Re: [PATCH v3 31/38] x86/resctrl: resctrl_exit() teardown resctrl but leave the mount point
From: James Morse
Date: Fri Aug 02 2024 - 13:28:48 EST
Hi Reinette,
On 08/07/2024 18:47, Reinette Chatre wrote:
> On 7/4/24 9:41 AM, James Morse wrote:
>> On 28/06/2024 17:53, Reinette Chatre wrote:
>>> On 6/14/24 8:00 AM, James Morse wrote:
>>>> resctrl_exit() was intended for use when the 'resctrl' module was unloaded.
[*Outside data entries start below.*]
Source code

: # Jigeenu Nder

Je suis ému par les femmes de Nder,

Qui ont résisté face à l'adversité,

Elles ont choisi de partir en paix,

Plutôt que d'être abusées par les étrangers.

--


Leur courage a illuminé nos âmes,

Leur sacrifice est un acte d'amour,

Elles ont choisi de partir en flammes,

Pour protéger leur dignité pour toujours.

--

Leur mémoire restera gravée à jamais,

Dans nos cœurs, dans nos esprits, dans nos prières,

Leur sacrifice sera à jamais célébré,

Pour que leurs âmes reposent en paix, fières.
>>>> resctrl can't be built as a module, and the kernfs helpers are not exported
>>>> so this is unlikely to change. MPAM has an error interrupt which indicates
>>>> the MPAM driver has gone haywire. Should this occur tasks could run with
>>>> the wrong control values, leading to bad performance for impoartant tasks.
>>>
>>> impoartant -> important
>>>
>>>> The MPAM driver needs a way to tell resctrl that no further configuration
>>>> should be attempted.
>>>>
>>>> Using resctrl_exit() for this leaves the system in a funny state as
>>>> resctrl is still mounted, but cannot be un-mounted because the sysfs
>>>> directory that is typically used has been removed. Dave Martin suggests
>>>> this may cause systemd trouble in the future as not all filesystems
>>>> can be unmounted.
>>>>
>>>> Add calls to remove all the files and directories in resctrl, and
>>>> remove the sysfs_remove_mount_point() call that leaves the system
>>>> in a funny state. When triggered, this causes all the resctrl files
>>>> to disappear. resctrl can be unmounted, but not mounted again.
>>
>>> I am not familiar with these flows so I would like to confirm ...
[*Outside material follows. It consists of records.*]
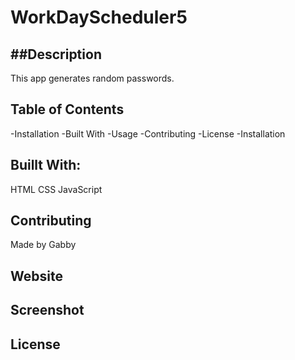 # WorkDayScheduler5

## ##Description
This app generates random passwords.

## Table of Contents
-Installation
-Built With
-Usage
-Contributing
-License
-Installation

## Buillt With:
HTML
CSS
JavaScript

## Contributing
Made by Gabby

## Website


## Screenshot

## License 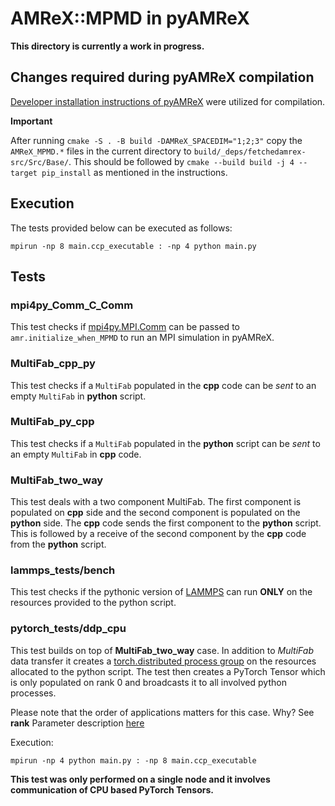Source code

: # AMReX::MPMD in pyAMReX
**This directory is currently a work in progress.**

## Changes required during pyAMReX compilation
[Developer installation instructions of pyAMReX](https://pyamrex.readthedocs.io/en/latest/install/cmake.html#developers) were utilized for compilation.

**Important**

After running `cmake -S . -B build -DAMReX_SPACEDIM="1;2;3"` copy the `AMReX_MPMD.*` files in the current directory to `build/_deps/fetchedamrex-src/Src/Base/`.
This should be followed by `cmake --build build -j 4 --target pip_install` as mentioned in the instructions.

## Execution
The tests provided below can be executed as follows:

`mpirun -np 8 main.ccp_executable : -np 4 python main.py`

## Tests

### mpi4py_Comm_C_Comm
This test checks if [mpi4py.MPI.Comm](https://mpi4py.readthedocs.io/en/stable/reference/mpi4py.MPI.Comm.html#mpi4py.MPI.Comm) 
can be passed to `amr.initialize_when_MPMD` to run an MPI simulation in pyAMReX.

### MultiFab_cpp_py
This test checks if a `MultiFab` populated in the **cpp** code can be *sent* to an empty `MultiFab` in **python** script.

### MultiFab_py_cpp
This test checks if a `MultiFab` populated in the **python** script can be *sent* to an empty `MultiFab` in **cpp** code.

### MultiFab_two_way
This test deals with a two component MultiFab. The first component is populated on **cpp** side and
 the second component is populated on the **python** side.
The **cpp** code sends the first component to the **python** script.
This is followed by a receive of the second component by the **cpp** code from the **python** script.

### lammps_tests/bench
This test checks if the pythonic version of [LAMMPS](https://docs.lammps.org/Python_launch.html#running-lammps-and-python-in-parallel-with-mpi)
can run **ONLY** on the resources provided to the python script.

### pytorch_tests/ddp_cpu
This test builds on top of **MultiFab_two_way** case.
In addition to *MultiFab* data transfer it creates a 
[torch.distributed process group](https://pytorch.org/docs/stable/distributed.html#torch.distributed.init_process_group)
on the resources allocated to the python script. The test then creates a PyTorch Tensor which is only populated on
rank 0 and broadcasts it to all involved python processes.

Please note that the order of applications matters for this case. Why? See **rank** Parameter description
[here](https://pytorch.org/docs/stable/distributed.html#torch.distributed.init_process_group)

Execution:

`mpirun -np 4 python main.py : -np 8 main.ccp_executable`

**This test was only performed on a single node and it involves communication of CPU based PyTorch Tensors.**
>>> In this scenario the resctrl filesystem will be unregistered, are
>>> you saying that it is possible to unmount a filesystem after it has
>>> been unregistered?
>>
>> Counter-intuitively: yes.
>>
>> The rules are described in fs/filesystems.c: We can access the members of the struct
>> file_system_type if the list lock is held, or a reference is held to the module. This is
>> how /proc/mounts is able to print the filesystem name from struct file_system_type without
>> taking the lock - it holds a reference to any module to prevent the structure from being
>
> hmmm ... does this mean I am supposed to find calls to try_module_get() in the flow from
> mounts_open_common()?
There may be, but when a filesystem is mounted the code in super.c holds a reference to
the filesystem - which translates to a reference on the module/filesystem->owner.
My point was only that its possible to unregister a filesystem while its mounted. The
reference counting takes care of this - and is unnecessary in our case.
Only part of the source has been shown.